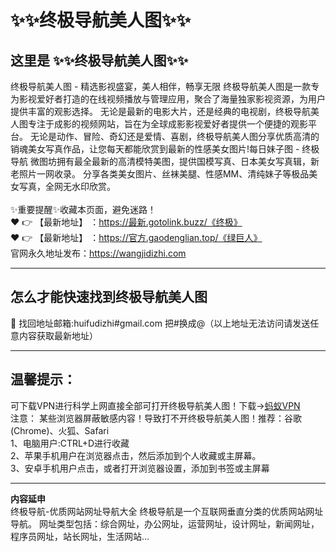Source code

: # :sparkles::sparkles:终极导航美人图:sparkles::sparkles:
## 这里是 **:sparkles::sparkles:终极导航美人图:sparkles::sparkles:**<br>
终极导航美人图 - 精选影视盛宴，美人相伴，畅享无限
终极导航美人图是一款专为影视爱好者打造的在线视频播放与管理应用，聚合了海量独家影视资源，为用户提供丰富的观影选择。 无论是最新的电影大片，还是经典的电视剧，终极导航美人图专注于成影的视频网站，旨在为全球成影影视爱好者提供一个便捷的观影平台。 无论是动作、冒险、奇幻还是爱情、喜剧，终极导航美人图分享优质高清的销魂美女写真作品，让您每天都能欣赏到最新的性感美女图片!每日妹子图 - 终极导航
微图坊拥有最全最新的高清模特美图，提供国模写真、日本美女写真辑，新老照片一网收录。 分享各类美女图片、丝袜美腿、性感MM、清纯妹子等极品美女写真，全网无水印欣赏。<br><br>
✨重要提醒✨收藏本页面，避免迷路！<br>
❤️ 👉 【最新地址】 ：https://最新.gotolink.buzz/《终极》<br>
❤️ 👉 【最新地址】 ：https://官方.gaodenglian.top/《绿巨人》<br>
官网永久地址发布：https://wangjidizhi.com<br>

---
## **怎么才能快速找到终极导航美人图**<br>

📧 找回地址邮箱:huifudizhi#gmail.com 把#换成@（以上地址无法访问请发送任意内容获取最新地址）<br>

---
## 温馨提示：
可下载VPN进行科学上网直接全部可打开终极导航美人图！下载→<a href="https://57b.barrtaq.cc/c-21265/a-bS5rc" target="_blank">蚂蚁VPN</a><br>
注意： 某些浏览器屏蔽敏感内容！导致打不开终极导航美人图！推荐：谷歌(Chrome)、火狐、Safari<br>
1、电脑用户:CTRL+D进行收藏<br>
2、苹果手机用户在浏览器点击，然后添加到个人收藏或主屏幕。<br>
3、安卓手机用户点击，或者打开浏览器设置，添加到书签或主屏幕

---
**内容延申**<br>
终极导航-优质网站网址导航大全
终极导航是一个互联网垂直分类的优质网站网址导航。 网址类型包括：综合网址，办公网址，运营网址，设计网址，新闻网址，程序员网址，站长网址，生活网站…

------------------------------------------------------------------------

Filter the entries down to the lines with the word "sparkles" in them, and copy those lines.

Output for this exercise:
: # :sparkles::sparkles:终极导航美人图:sparkles::sparkles:
## 这里是 **:sparkles::sparkles:终极导航美人图:sparkles::sparkles:**<br>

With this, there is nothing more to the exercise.